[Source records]
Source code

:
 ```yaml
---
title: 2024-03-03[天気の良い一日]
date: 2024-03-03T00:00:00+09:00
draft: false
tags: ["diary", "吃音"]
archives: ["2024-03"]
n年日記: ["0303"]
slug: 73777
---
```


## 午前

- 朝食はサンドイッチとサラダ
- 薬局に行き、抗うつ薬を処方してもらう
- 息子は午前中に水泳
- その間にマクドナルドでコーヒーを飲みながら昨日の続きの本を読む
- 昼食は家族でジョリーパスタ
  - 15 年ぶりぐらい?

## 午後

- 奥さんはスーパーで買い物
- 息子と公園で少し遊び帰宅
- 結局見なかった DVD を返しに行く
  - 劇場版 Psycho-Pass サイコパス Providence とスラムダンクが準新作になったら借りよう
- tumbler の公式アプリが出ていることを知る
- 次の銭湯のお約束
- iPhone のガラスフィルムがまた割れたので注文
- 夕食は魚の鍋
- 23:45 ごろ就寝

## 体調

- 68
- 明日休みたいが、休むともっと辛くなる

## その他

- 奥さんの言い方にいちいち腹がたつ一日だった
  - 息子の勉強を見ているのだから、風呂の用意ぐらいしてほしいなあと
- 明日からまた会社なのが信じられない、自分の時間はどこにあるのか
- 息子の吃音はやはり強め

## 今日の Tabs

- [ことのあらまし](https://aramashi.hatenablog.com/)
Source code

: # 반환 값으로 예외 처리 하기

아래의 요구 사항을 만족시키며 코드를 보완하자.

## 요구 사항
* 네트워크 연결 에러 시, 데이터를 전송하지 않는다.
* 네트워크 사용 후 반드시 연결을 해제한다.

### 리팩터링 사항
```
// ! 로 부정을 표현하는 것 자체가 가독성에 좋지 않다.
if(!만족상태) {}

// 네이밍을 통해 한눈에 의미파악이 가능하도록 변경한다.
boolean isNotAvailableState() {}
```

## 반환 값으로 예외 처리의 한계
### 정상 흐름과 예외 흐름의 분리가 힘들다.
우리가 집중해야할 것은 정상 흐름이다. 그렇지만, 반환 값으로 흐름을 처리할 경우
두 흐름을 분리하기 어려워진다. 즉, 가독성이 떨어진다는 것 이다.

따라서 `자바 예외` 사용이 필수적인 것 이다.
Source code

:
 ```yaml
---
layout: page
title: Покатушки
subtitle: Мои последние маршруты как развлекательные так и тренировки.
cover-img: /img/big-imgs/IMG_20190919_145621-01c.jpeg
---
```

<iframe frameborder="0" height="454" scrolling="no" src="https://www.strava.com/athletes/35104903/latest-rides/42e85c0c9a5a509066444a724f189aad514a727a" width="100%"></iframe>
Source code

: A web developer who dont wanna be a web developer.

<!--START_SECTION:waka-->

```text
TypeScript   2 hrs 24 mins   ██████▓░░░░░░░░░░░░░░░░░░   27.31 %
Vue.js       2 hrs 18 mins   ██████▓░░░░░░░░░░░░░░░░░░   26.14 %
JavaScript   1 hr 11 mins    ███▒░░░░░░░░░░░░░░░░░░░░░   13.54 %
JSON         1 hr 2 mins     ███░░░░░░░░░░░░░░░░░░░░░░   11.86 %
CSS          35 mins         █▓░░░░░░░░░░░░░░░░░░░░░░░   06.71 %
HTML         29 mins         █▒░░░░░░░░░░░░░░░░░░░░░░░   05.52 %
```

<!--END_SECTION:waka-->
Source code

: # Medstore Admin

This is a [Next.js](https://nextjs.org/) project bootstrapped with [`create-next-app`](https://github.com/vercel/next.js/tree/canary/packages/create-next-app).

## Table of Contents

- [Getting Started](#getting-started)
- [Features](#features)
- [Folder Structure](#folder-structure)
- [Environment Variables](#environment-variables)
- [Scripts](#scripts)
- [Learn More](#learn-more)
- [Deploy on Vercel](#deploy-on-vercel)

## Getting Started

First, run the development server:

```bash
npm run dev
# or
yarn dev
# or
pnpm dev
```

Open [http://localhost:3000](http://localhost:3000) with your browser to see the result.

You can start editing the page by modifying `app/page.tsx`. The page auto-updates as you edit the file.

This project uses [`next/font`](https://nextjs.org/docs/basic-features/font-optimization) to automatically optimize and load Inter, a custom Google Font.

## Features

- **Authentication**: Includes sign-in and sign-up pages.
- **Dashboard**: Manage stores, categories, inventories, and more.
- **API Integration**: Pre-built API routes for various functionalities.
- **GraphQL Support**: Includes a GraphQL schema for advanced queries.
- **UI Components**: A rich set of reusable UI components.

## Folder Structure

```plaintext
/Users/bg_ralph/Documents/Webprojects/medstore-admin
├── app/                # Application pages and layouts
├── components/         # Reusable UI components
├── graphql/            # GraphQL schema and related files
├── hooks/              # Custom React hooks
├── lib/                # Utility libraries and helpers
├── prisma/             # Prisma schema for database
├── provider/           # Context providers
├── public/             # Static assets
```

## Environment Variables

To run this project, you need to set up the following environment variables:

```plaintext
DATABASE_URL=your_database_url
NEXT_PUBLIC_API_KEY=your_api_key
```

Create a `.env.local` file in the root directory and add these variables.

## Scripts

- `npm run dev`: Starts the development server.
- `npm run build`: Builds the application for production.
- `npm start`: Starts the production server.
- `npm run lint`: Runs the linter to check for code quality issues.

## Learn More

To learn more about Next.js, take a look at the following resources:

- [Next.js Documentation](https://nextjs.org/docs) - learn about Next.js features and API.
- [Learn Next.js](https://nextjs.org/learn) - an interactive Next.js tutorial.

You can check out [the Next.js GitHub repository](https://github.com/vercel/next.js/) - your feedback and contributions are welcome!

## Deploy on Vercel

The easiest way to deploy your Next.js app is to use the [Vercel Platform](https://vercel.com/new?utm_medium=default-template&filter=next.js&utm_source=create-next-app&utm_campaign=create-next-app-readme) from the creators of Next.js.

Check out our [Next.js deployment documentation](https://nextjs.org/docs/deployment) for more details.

[What the exercise asks]
What are the lines, exactly as written above, from the line with "- 朝食はサンドイッチとサラダ" to the line with "값으로 예외 처리 하기", both included? Output only those.

[Answer to this problem]
- 朝食はサンドイッチとサラダ
- 薬局に行き、抗うつ薬を処方してもらう
- 息子は午前中に水泳
- その間にマクドナルドでコーヒーを飲みながら昨日の続きの本を読む
- 昼食は家族でジョリーパスタ
  - 15 年ぶりぐらい?

## 午後

- 奥さんはスーパーで買い物
- 息子と公園で少し遊び帰宅
- 結局見なかった DVD を返しに行く
  - 劇場版 Psycho-Pass サイコパス Providence とスラムダンクが準新作になったら借りよう
- tumbler の公式アプリが出ていることを知る
- 次の銭湯のお約束
- iPhone のガラスフィルムがまた割れたので注文
- 夕食は魚の鍋
- 23:45 ごろ就寝

## 体調

- 68
- 明日休みたいが、休むともっと辛くなる

## その他

- 奥さんの言い方にいちいち腹がたつ一日だった
  - 息子の勉強を見ているのだから、風呂の用意ぐらいしてほしいなあと
- 明日からまた会社なのが信じられない、自分の時間はどこにあるのか
- 息子の吃音はやはり強め

## 今日の Tabs

- [ことのあらまし](https://aramashi.hatenablog.com/)
Source code

: # 반환 값으로 예외 처리 하기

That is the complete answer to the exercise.